What Should be Included in a Data Science Curriculum?

(I recently wrote an answer to What Should be Included in a Data Science Curriculum? on Quora. Here’s a subset of that answer)

Eugene Wu and I recently taught a 6-day (3 hours per day) course on data literacy basics targeted at computer science undergraduates. Our initial motivation was selfish: as databases researchers, we didn’t have a lot of experience with an end-to-end raw data->data product pipeline. After a few trial runs of our own, we realized certain data processing patterns kept showing up, and saw that we had a small course worth of content on our hands. The important thing here is that even with undergraduate- and graduate-level machine learning, statistics, and database courses under our belts, we still had a lot to learn about working with honest-to-goodness dirty data.
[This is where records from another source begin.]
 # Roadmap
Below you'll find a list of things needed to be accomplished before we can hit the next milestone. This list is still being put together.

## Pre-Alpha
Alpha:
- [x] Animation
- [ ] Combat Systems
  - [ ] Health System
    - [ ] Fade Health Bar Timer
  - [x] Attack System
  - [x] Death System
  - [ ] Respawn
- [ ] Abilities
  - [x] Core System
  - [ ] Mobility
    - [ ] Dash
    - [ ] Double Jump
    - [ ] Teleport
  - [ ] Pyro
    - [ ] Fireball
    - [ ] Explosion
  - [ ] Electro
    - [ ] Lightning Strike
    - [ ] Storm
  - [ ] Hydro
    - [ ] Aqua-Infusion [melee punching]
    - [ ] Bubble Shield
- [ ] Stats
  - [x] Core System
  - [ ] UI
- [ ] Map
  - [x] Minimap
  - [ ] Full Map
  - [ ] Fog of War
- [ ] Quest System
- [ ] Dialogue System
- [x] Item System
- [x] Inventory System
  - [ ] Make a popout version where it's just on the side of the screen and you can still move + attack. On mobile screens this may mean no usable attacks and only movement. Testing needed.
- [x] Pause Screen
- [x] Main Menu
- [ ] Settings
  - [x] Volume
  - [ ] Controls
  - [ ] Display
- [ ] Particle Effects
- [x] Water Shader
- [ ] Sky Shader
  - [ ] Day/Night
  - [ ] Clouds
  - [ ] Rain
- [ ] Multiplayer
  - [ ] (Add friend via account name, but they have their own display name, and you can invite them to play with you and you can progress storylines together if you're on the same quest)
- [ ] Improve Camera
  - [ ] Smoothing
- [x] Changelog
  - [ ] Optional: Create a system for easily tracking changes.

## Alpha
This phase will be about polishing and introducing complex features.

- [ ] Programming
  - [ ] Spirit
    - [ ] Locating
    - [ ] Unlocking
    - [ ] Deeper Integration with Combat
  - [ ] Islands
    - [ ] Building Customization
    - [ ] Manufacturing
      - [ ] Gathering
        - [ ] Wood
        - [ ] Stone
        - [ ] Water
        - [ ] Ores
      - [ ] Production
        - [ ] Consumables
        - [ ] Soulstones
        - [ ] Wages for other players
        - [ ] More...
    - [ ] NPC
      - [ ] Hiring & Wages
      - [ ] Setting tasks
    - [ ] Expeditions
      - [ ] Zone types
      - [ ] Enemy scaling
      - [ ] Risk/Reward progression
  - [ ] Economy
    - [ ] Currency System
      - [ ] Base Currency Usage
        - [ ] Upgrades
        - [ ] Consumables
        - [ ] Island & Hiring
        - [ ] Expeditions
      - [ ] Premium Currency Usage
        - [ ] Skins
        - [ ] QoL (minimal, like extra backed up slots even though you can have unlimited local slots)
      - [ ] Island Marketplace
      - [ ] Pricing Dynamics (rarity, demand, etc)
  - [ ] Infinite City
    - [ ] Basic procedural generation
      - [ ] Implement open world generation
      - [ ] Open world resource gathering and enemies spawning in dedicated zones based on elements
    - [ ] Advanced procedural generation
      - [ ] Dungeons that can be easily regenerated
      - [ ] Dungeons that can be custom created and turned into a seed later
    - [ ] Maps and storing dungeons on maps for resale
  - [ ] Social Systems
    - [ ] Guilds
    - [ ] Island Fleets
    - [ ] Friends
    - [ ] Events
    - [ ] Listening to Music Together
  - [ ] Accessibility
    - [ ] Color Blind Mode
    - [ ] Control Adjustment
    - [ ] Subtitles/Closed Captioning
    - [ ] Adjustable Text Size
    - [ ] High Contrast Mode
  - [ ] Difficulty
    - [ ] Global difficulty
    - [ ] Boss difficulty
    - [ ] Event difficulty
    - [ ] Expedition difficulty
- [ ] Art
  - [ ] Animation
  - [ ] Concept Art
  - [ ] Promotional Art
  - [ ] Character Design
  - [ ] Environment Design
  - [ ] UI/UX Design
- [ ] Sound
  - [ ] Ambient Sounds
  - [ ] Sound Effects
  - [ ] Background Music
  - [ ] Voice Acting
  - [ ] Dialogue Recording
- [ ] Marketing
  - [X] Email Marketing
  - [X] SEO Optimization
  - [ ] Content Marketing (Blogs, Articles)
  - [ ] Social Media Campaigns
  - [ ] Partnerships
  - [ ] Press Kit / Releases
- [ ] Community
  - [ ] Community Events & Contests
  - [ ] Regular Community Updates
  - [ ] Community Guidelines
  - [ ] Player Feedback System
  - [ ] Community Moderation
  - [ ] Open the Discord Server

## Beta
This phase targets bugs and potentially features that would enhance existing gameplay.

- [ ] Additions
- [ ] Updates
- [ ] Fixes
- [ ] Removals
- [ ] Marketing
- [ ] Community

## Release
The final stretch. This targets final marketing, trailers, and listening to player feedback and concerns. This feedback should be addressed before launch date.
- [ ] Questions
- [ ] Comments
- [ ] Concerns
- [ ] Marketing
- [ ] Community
Each module of our course could have had an entire semester dedicated to it, and so we favored basic skills with lots of hands-on experience over intellectual depth and rigor. We kept lectures to 20-30 minutes, giving students the remaining 2.5 hours to go through the labs we set up while we walked around answering questions. Lectures allowed students to know what they were in for at a high level, and the lab portion allowed them to cement those concepts with real datasets, code, and diagrams. All of the course content is available on github, and as an example, here is a direct link to day 1’s lab.

The syllabus we covered was:

Day 1: an end-to-end experience in downloading campaign contribution data from the federal election commission, cleaning it up, and programmatically displaying it using basic charts.
Day 2: visualization/charting skills using election and county health data.
Day 3: statistics to take the hunches they got on day 2 and quantify them, learning about T-Tests and linear regression along the way.
Day 4: text processing/summarization using the Enron email corpus.
Day 5: MapReduce to scale up Day 4’s analysis using Elastic MapReduce on Amazon Web Services. This felt a bit forced, but the students were clamoring for distributed data processing experience.
Day 6: the students teach us something they learned on their own datasets using techniques we’ve taught them.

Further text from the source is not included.